• EXERCISE: From the entries that follow, extract each line holding the string "Danke".

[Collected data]
[Start of section]

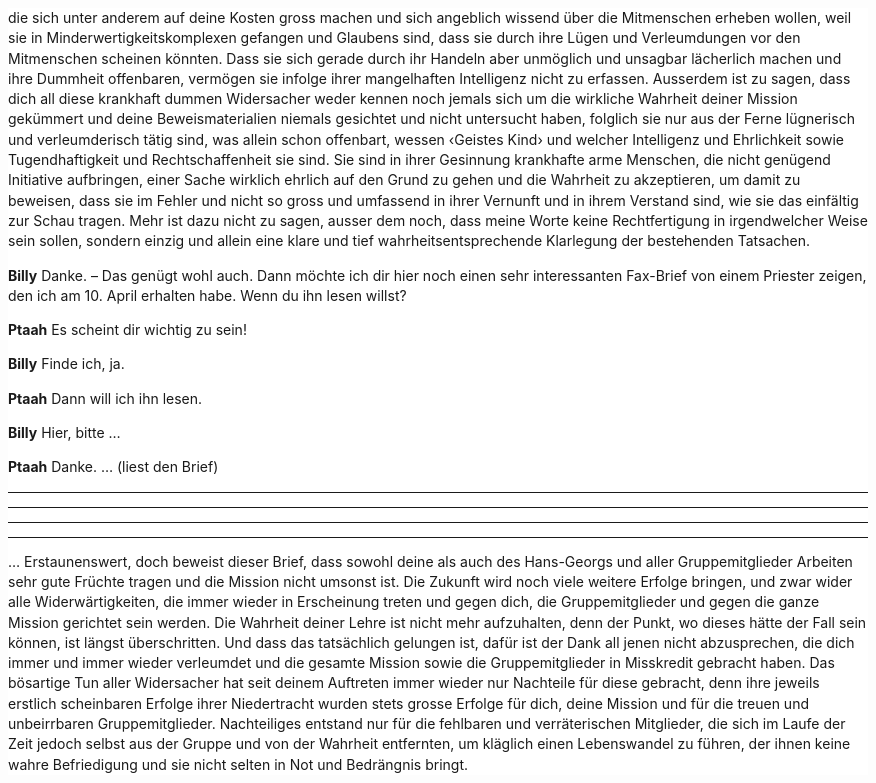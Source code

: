 die sich unter anderem auf deine Kosten gross machen und sich angeblich wissend über die Mitmenschen
erheben wollen, weil sie in Minderwertigkeitskomplexen gefangen und Glaubens sind, dass sie durch ihre
Lügen und Verleumdungen vor den Mitmenschen scheinen könnten. Dass sie sich gerade durch ihr Handeln
aber unmöglich und unsagbar lächerlich machen und ihre Dummheit offenbaren, vermögen sie infolge
ihrer mangelhaften Intelligenz nicht zu erfassen. Ausserdem ist zu sagen, dass dich all diese krankhaft
dummen Widersacher weder kennen noch jemals sich um die wirkliche Wahrheit deiner Mission gekümmert und deine Beweismaterialien niemals gesichtet und nicht untersucht haben, folglich sie nur aus
der Ferne lügnerisch und verleumderisch tätig sind, was allein schon offenbart, wessen ‹Geistes Kind› und
welcher Intelligenz und Ehrlichkeit sowie Tugendhaftigkeit und Rechtschaffenheit sie sind. Sie sind in ihrer
Gesinnung krankhafte arme Menschen, die nicht genügend Initiative aufbringen, einer Sache wirklich
ehrlich auf den Grund zu gehen und die Wahrheit zu akzeptieren, um damit zu beweisen, dass sie im
Fehler und nicht so gross und umfassend in ihrer Vernunft und in ihrem Verstand sind, wie sie das einfältig
zur Schau tragen. Mehr ist dazu nicht zu sagen, ausser dem noch, dass meine Worte keine Rechtfertigung
in irgendwelcher Weise sein sollen, sondern einzig und allein eine klare und tief wahrheitsentsprechende
Klarlegung der bestehenden Tatsachen.

**Billy** Danke. – Das genügt wohl auch. Dann möchte ich dir hier noch einen sehr interessanten Fax-Brief
von einem Priester zeigen, den ich am 10. April erhalten habe. Wenn du ihn lesen willst?

**Ptaah** Es scheint dir wichtig zu sein!

**Billy** Finde ich, ja.

**Ptaah** Dann will ich ihn lesen.

**Billy** Hier, bitte …

**Ptaah** Danke. … (liest den Brief)


-----

-----

-----

-----

… Erstaunenswert, doch beweist dieser Brief, dass sowohl deine als auch des Hans-Georgs und aller
Gruppemitglieder Arbeiten sehr gute Früchte tragen und die Mission nicht umsonst ist. Die Zukunft wird
noch viele weitere Erfolge bringen, und zwar wider alle Widerwärtigkeiten, die immer wieder in Erscheinung treten und gegen dich, die Gruppemitglieder und gegen die ganze Mission gerichtet sein werden. Die Wahrheit deiner Lehre ist nicht mehr aufzuhalten, denn der Punkt, wo dieses hätte der Fall sein
können, ist längst überschritten. Und dass das tatsächlich gelungen ist, dafür ist der Dank all jenen nicht
abzusprechen, die dich immer und immer wieder verleumdet und die gesamte Mission sowie die Gruppemitglieder in Misskredit gebracht haben. Das bösartige Tun aller Widersacher hat seit deinem Auftreten immer wieder nur Nachteile für diese gebracht, denn ihre jeweils erstlich scheinbaren Erfolge ihrer
Niedertracht wurden stets grosse Erfolge für dich, deine Mission und für die treuen und unbeirrbaren
Gruppemitglieder. Nachteiliges entstand nur für die fehlbaren und verräterischen Mitglieder, die sich im
Laufe der Zeit jedoch selbst aus der Gruppe und von der Wahrheit entfernten, um kläglich einen Lebenswandel zu führen, der ihnen keine wahre Befriedigung und sie nicht selten in Not und Bedrängnis bringt.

[End of section]

• TASK RESULT:
**Billy** Danke. – Das genügt wohl auch. Dann möchte ich dir hier noch einen sehr interessanten Fax-Brief
**Ptaah** Danke. … (liest den Brief)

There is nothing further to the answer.